SEO

How to Know Which Links to Disavow in Google

In the aftermath of Google’s Disavow Links Tool announcement, SEOs and webmasters across the industry are screaming one question, loud and clear: How do I know which links to disavow? 

What follows is a step-by-step, tactical walkthrough of exactly how to perform a link profile audit, and how to figure out which links should be removed and/or disavowed.

What you’ll need:

  • Scrapebox (A tool every SEO must have in their arsenal)
  • Proxies for Scrapebox (optional, recommended. I recommend going for the “Bonanza” package from the “Exclusive Proxies” section.)
  • Microsoft Excel

Find Your Anchor Text Ratio

To get started, we need to analyze the most important signal that Google’s Penguin algorithm looks for: over-optimization of anchor text.

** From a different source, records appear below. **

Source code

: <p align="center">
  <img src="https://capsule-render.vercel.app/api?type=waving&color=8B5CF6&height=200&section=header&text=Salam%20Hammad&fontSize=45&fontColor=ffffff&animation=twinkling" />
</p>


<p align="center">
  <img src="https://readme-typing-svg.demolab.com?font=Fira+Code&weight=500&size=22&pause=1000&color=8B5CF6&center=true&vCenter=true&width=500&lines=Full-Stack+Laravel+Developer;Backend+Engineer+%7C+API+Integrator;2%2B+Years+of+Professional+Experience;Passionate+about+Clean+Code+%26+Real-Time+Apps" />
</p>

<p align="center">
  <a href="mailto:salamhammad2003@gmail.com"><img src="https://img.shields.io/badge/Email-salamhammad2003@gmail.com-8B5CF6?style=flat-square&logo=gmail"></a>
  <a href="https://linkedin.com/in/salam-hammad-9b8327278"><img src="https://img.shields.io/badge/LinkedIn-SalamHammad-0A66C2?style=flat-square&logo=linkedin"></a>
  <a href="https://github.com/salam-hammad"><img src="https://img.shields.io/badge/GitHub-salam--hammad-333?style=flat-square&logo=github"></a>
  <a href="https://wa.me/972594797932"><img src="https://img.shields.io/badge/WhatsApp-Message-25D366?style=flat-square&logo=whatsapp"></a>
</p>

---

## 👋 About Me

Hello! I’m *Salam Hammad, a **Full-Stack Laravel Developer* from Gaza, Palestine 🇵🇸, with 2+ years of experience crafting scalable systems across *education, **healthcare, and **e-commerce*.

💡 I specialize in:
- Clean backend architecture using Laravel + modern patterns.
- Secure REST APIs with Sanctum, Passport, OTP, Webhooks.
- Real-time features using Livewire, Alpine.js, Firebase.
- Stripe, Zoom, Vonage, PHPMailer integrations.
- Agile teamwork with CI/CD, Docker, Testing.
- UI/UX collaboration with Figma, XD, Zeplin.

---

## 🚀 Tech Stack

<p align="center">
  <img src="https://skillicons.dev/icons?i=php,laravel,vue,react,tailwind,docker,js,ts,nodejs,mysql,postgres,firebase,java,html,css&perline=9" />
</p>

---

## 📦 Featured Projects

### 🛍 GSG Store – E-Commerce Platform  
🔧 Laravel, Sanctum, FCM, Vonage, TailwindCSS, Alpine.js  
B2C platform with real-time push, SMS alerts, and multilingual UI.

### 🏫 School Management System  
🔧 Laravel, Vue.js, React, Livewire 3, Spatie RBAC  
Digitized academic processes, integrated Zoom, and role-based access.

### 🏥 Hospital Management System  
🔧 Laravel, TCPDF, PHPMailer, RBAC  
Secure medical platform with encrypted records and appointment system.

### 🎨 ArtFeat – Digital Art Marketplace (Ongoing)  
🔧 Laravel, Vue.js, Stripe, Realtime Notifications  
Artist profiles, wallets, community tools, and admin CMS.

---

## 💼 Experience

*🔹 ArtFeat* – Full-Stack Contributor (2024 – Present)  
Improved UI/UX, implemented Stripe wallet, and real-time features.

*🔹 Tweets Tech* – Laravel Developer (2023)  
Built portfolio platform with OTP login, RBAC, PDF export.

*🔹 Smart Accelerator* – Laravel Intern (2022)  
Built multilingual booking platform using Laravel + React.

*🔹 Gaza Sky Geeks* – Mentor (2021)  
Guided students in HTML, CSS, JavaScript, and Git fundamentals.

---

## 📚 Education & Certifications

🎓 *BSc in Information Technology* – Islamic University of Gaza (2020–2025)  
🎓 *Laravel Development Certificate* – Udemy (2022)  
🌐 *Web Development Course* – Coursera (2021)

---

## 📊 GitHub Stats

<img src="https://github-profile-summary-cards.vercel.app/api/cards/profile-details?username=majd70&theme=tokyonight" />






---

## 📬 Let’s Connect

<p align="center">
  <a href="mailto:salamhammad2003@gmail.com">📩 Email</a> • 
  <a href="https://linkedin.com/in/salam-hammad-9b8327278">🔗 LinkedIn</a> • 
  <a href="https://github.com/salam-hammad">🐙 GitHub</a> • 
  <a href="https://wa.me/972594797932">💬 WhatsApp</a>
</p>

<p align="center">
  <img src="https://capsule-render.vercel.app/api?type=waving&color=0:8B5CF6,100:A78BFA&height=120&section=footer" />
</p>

Step 1: Get a list of your website’s inbound links and put the list in your Excel spreadsheet. You can get this information from the following sources:

For the most complete information, try to combine data from all four sources. However, I recommend just using the data from your Google Webmaster Tools account. It’s free, and usually about as thorough as you’ll get from the other sources. Plus, it’s straight from Google. For this walkthrough, we’ll assume you’re using the list from your Webmaster Tools account.

Note: To get a list of your inbound links from Google Webmaster Tools, follow the steps below:

  1. Login to Google Webmaster Tools
  2. Click your Website
  3. Click “Traffic” on the left navigation
  4. Click “Links to your site”
  5. Click “Who links the most”
  6. Click “Download latest links”

Step 2: Run your list of links through Scrapebox to get the anchor text of each link. For a detailed walkthrough of how to set up Scrapebox, load proxies, etc., please see my post on how to use Scrapebox to find guest blogging opportunities. Depending on how long your list of links is, and how many proxies you’re using, this step could take a long time.

For lists of links that are 1,000 or less, it shouldn’t take more than 10 minutes. But several nights ago, I ran a report on a list of links that was over 43,000, and I had to let Scrapebox run over night in order to complete.

Step 3: Export the report to Excel on your desktop. You may need to open and re-save the file after you export it, because for some reason it often corrupts immediately after export. Opening and re-saving the spreadsheet should fix it.

Step 4: Within your spreadsheet, sort your columns as such:

  • Column A: Source URL
  • Column B: Destination URL
  • Column C: Anchor Text
  • Column D: Found?

Step 5: Sort column D by alphabetical order and remove all rows in which column D’s value is anything other than “Found.” You’ll likely see lots of “Not Found,” “Error 404″ and such from the Scrapebox output, which should be removed.

Step 6: Delete Column D (it’s no longer necessary).

Step 7: Add a new Column D with header “Number of Anchor Occurrences.”

Step 8: In cell D2, enter the following formula: =COUNTIF($C$2:$C$6633,C2).

Note: Change “6633” in the above formula to whatever the number of the last row of your data set is.

Step 9: Apply this formula to all rows in column D by clicking in cell D2 and then clicking the box in the lower-right of the cell, and dragging it down the entire length of Column D. You’ll now have a list of the number of occurrences of each anchor text in the spreadsheet.

Step 10: Open a new tab (or worksheet) within your spreadsheet and paste in the data from Columns C and D.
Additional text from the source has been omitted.